A week with my son at Christmas has re-activated a desire to host more visitors to the garden — not because it’s in any way a “show” garden, but that its broad variety of plants makes it a promising teaching garden.

A week with my son at Christmas has re-activated a desire to host more visitors to the garden — not because it’s in any way a “show” garden, but that its broad variety of plants makes it a promising teaching garden.

It was an afternoon we spent together in the garden that provoked that desire. As it is with all visitors, I found it immensely interesting to observe what captured his interest as, at one point, we strolled through the garden together with our cameras. He was drawn to capture, close-up, the bubbled texture of a kale leaf, the burnished winter colouring of Oregon grape, a native woodlander, and the intricate pattern of a tree trunk as well as broad, panoramic views of the vegetable garden using a tool on his phone's camera.

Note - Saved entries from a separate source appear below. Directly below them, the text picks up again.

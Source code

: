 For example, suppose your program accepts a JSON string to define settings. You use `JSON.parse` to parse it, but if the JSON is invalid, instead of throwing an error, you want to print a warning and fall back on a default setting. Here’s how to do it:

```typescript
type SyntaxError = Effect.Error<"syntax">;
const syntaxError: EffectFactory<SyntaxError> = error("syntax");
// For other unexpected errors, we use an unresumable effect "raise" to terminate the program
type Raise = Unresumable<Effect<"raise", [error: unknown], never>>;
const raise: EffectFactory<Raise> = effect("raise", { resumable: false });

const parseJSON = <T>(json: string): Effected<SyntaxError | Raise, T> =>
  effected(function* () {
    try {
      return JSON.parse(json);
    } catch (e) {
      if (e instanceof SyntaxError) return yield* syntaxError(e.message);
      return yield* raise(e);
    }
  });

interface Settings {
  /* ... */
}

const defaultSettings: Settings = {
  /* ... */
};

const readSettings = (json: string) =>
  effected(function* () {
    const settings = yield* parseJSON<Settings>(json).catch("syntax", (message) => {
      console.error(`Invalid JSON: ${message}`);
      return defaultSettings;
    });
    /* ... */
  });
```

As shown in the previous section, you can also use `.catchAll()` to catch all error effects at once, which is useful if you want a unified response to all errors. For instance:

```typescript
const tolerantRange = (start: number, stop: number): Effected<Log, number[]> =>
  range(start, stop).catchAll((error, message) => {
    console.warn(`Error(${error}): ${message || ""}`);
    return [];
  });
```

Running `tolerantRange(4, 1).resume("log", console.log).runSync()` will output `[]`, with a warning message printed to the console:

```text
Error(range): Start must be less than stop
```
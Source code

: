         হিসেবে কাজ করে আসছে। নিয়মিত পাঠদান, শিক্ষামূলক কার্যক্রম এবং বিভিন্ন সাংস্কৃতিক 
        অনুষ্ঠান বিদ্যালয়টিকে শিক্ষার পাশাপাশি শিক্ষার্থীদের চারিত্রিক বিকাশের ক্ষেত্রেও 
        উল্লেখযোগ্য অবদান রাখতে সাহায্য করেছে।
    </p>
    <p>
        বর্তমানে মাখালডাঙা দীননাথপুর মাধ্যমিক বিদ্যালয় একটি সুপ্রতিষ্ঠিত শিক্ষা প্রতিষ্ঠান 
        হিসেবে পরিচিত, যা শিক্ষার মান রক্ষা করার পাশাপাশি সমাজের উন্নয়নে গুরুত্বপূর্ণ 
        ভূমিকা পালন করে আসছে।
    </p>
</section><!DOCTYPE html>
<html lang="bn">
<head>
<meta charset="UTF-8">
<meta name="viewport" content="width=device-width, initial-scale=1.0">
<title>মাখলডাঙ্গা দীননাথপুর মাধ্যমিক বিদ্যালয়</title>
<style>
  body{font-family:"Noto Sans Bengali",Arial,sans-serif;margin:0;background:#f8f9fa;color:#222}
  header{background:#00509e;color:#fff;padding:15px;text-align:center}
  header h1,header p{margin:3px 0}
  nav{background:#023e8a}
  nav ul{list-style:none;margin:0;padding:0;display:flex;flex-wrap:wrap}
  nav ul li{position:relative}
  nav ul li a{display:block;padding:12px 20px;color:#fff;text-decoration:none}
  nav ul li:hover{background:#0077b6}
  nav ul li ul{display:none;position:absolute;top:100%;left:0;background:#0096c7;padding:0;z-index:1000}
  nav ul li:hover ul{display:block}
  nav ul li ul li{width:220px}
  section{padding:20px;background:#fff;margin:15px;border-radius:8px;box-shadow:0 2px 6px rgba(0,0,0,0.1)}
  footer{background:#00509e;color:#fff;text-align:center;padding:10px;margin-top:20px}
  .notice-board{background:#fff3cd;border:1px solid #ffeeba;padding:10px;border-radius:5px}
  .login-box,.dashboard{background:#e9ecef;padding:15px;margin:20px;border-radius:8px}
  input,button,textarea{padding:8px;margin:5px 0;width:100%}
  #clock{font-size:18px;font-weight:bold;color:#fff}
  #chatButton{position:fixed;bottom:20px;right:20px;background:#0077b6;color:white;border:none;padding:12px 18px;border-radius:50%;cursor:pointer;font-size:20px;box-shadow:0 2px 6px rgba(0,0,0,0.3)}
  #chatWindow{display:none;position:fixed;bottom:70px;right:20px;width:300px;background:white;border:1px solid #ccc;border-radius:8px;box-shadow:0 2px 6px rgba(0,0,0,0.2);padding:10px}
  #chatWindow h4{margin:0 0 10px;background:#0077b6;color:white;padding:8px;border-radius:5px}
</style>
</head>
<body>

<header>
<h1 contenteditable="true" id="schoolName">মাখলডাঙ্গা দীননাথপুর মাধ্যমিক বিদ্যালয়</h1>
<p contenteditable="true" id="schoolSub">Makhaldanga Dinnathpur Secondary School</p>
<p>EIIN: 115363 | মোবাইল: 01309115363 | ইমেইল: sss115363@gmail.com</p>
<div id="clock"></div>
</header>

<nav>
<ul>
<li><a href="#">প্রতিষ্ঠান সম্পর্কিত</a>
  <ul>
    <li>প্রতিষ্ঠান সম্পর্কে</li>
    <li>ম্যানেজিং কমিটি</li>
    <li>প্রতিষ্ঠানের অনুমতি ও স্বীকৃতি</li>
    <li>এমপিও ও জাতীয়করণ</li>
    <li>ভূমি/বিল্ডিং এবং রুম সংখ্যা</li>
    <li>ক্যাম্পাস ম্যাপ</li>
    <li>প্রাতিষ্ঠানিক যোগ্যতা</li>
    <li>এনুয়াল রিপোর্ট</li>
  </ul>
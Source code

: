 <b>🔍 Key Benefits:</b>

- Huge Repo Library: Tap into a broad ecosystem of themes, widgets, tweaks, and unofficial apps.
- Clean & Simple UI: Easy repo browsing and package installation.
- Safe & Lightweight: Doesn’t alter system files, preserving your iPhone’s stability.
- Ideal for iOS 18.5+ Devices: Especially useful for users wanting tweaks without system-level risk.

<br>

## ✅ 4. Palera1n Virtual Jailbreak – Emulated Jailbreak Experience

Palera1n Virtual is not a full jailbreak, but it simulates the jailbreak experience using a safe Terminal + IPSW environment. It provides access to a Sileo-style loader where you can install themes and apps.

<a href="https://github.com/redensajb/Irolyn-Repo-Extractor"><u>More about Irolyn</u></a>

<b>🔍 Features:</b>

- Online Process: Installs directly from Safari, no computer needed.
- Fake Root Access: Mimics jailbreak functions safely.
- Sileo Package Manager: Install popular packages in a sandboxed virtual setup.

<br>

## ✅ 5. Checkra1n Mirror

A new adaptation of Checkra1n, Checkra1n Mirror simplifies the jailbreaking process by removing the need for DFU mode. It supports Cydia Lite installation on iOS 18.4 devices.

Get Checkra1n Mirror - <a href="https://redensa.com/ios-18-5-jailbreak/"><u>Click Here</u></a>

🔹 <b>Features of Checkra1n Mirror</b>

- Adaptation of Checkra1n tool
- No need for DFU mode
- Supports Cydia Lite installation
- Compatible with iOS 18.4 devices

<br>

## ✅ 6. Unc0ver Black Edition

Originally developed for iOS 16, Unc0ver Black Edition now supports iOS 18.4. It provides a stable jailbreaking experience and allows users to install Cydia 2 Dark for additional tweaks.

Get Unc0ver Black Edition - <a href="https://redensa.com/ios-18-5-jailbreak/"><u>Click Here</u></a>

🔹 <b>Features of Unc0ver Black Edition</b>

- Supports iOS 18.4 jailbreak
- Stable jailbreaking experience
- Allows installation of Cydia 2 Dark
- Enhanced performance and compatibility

We both stopped to admire a showy clump of a Joseph Lemper hellebore in full bloom. In the front garden he took photos of a lemon cypress with pansies in a tall clay urn, a rhododendron underplanted with epimedium, and a tall ‘Winter Sun’ Mahonia that, each December, produces ever more glamorous sprays of yellow flowers.

 

A puzzle. Christopher was inexplicably enchanted by the small, tightly compact evergreen daphnes in the garden. There are two broad, low-growing Daphne retusa shrubs that I grew from seed years ago, a taller but equally close-knit D. tangutica and several small, seed-grown rock daphnes (D. cneorum).

I heard him talking with friends on the phone about the plants as he described how gazing at them made him feel completely calm and peaceful.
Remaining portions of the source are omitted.